» **ACTIVITY**: Pick each line containing "mathcal" out of the records.

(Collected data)
━━━━━━━━━━━━━━━━
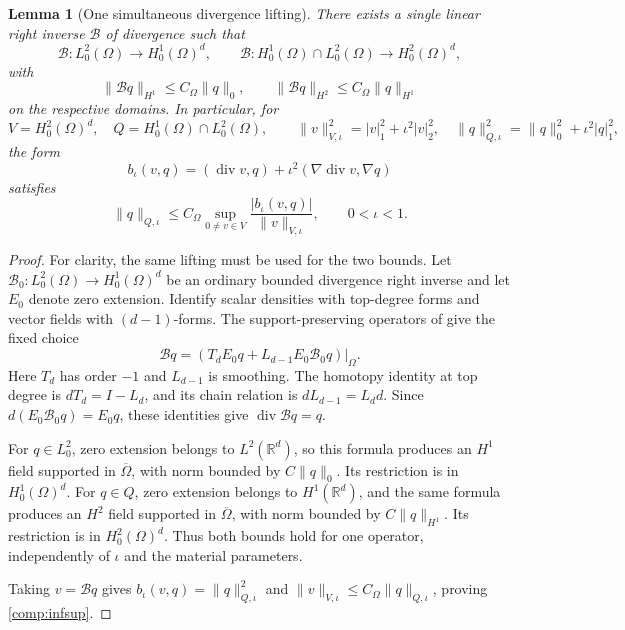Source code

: \documentclass[11pt,a4paper]{article}
\newtheorem{lemma}[theorem]{Lemma}
\theoremstyle{remark}
\numberwithin{equation}{section}
\begin{document}
\begin{lemma}[One simultaneous divergence lifting]\label{comp:bogovskii}
There exists a single linear right inverse $\mathcal B$ of divergence such
that
\[
 \mathcal B:L^2_0(\Omega)\longrightarrow H^1_0(\Omega)^d,
 \qquad
 \mathcal B:H^1_0(\Omega)\cap L^2_0(\Omega)
          \longrightarrow H^2_0(\Omega)^d,
\]
with
\[
 \|\mathcal Bq\|_{H^1}\le C_\Omega\|q\|_0,
 \qquad
 \|\mathcal Bq\|_{H^2}\le C_\Omega\|q\|_{H^1}
\]
on the respective domains. In particular, for
\[
 V=H^2_0(\Omega)^d,\quad Q=H^1_0(\Omega)\cap L^2_0(\Omega),\qquad
 \|v\|_{V,\iota}^2=|v|_1^2+\iota^2|v|_2^2,
 \quad \|q\|_{Q,\iota}^2=\|q\|_0^2+\iota^2|q|_1^2,
\]
the form
\[
 b_\iota(v,q)=(\operatorname{div}v,q)
       +\iota^2(\nabla\operatorname{div}v,\nabla q)
\]
satisfies
\begin{equation}\label{comp:infsup}
 \|q\|_{Q,\iota}
 \le C_\Omega\sup_{0\ne v\in V}
          \frac{|b_\iota(v,q)|}{\|v\|_{V,\iota}},
 \qquad 0<\iota<1.
\end{equation}
\end{lemma}
\begin{proof}
For clarity, the same lifting must be used for the two bounds. Let
$\mathcal B_0:L^2_0(\Omega)\to H^1_0(\Omega)^d$ be an ordinary bounded
divergence right inverse and let $E_0$ denote zero extension. Identify scalar
densities with top-degree forms and vector fields with $(d-1)$-forms. The
support-preserving operators of
\cite[Theorem 4.6 and the proof of Corollary 4.7(b)]{CostabelMcIntosh2010}
give the fixed choice
\[
 \mathcal Bq
 =\left(T_dE_0q+L_{d-1}E_0\mathcal B_0q\right)\big|_\Omega.
\]
Here $T_d$ has order $-1$ and $L_{d-1}$ is smoothing. The homotopy identity
at top degree is $dT_d=I-L_d$, and its chain relation is
$dL_{d-1}=L_dd$. Since $d(E_0\mathcal B_0q)=E_0q$, these identities give
$\operatorname{div}\mathcal Bq=q$.

For $q\in L^2_0$, zero extension belongs to $L^2(\mathbb R^d)$, so this
formula produces an $H^1$ field supported in $\overline\Omega$, with norm
bounded by $C\|q\|_0$. Its restriction is in $H^1_0(\Omega)^d$.
For $q\in Q$, zero extension belongs to $H^1(\mathbb R^d)$, and the same
formula produces an $H^2$ field supported in $\overline\Omega$, with norm
bounded by $C\|q\|_{H^1}$. Its restriction is in $H^2_0(\Omega)^d$.
Thus both bounds hold for one operator, independently of $\iota$ and the
material parameters.

Taking $v=\mathcal Bq$ gives
$b_\iota(v,q)=\|q\|_{Q,\iota}^2$ and
$\|v\|_{V,\iota}\le C_\Omega\|q\|_{Q,\iota}$, proving
\eqref{comp:infsup}.
\end{proof}
\end{document}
━━━━━━━━━━━━━━━━
» **TASK ANSWER**:
There exists a single linear right inverse $\mathcal B$ of divergence such
 \mathcal B:L^2_0(\Omega)\longrightarrow H^1_0(\Omega)^d,
 \mathcal B:H^1_0(\Omega)\cap L^2_0(\Omega)
 \|\mathcal Bq\|_{H^1}\le C_\Omega\|q\|_0,
 \|\mathcal Bq\|_{H^2}\le C_\Omega\|q\|_{H^1}
$\mathcal B_0:L^2_0(\Omega)\to H^1_0(\Omega)^d$ be an ordinary bounded
 \mathcal Bq
 =\left(T_dE_0q+L_{d-1}E_0\mathcal B_0q\right)\big|_\Omega.
$dL_{d-1}=L_dd$. Since $d(E_0\mathcal B_0q)=E_0q$, these identities give
$\operatorname{div}\mathcal Bq=q$.
Taking $v=\mathcal Bq$ gives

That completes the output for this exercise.